__Stored items from a collection__.
----------------

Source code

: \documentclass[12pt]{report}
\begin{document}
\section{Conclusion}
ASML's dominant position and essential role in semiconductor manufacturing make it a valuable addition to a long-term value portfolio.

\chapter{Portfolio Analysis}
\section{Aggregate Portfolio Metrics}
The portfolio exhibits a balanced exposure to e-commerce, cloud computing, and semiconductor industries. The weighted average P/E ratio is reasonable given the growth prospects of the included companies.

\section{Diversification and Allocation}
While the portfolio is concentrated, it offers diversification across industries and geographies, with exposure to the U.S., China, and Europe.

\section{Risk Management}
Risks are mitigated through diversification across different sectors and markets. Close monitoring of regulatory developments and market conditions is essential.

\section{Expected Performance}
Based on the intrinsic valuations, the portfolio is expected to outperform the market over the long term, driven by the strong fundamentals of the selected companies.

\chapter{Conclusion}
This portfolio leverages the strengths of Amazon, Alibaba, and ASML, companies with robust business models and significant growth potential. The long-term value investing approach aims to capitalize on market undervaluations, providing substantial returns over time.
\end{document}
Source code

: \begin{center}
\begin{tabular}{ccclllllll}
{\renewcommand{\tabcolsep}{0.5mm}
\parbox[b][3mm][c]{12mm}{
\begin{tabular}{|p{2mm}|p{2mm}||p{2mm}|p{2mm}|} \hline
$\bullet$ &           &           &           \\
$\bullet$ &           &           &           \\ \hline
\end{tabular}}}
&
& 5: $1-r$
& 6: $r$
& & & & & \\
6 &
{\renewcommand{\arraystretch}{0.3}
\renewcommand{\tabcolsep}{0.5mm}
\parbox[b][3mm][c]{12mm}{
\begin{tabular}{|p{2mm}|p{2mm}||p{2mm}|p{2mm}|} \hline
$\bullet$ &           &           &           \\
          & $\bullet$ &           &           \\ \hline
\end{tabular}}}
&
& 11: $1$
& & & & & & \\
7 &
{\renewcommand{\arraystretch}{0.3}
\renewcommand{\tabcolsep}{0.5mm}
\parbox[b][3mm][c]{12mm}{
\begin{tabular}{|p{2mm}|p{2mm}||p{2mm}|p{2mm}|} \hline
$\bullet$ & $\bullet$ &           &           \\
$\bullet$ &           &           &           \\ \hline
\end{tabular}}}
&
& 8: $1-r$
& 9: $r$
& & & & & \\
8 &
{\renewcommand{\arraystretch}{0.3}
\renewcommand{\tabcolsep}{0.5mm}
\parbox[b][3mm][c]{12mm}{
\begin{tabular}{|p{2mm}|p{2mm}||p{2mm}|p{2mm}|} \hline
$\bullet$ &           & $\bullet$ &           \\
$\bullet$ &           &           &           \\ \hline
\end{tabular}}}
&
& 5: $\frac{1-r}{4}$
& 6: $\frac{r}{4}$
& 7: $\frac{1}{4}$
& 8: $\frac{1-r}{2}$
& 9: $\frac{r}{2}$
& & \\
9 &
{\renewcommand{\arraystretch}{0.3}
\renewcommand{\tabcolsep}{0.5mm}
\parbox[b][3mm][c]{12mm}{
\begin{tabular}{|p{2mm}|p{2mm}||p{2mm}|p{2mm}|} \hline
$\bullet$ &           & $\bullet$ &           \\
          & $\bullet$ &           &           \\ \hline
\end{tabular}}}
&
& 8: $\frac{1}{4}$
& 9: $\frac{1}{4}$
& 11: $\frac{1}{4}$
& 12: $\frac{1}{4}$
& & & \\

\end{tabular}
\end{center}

----------------

__Assigned task__. Would you copy out each line of the records above where the word "market" occurs?

__Written answer__.
Risks are mitigated through diversification across different sectors and markets. Close monitoring of regulatory developments and market conditions is essential.
Based on the intrinsic valuations, the portfolio is expected to outperform the market over the long term, driven by the strong fundamentals of the selected companies.
This portfolio leverages the strengths of Amazon, Alibaba, and ASML, companies with robust business models and significant growth potential. The long-term value investing approach aims to capitalize on market undervaluations, providing substantial returns over time.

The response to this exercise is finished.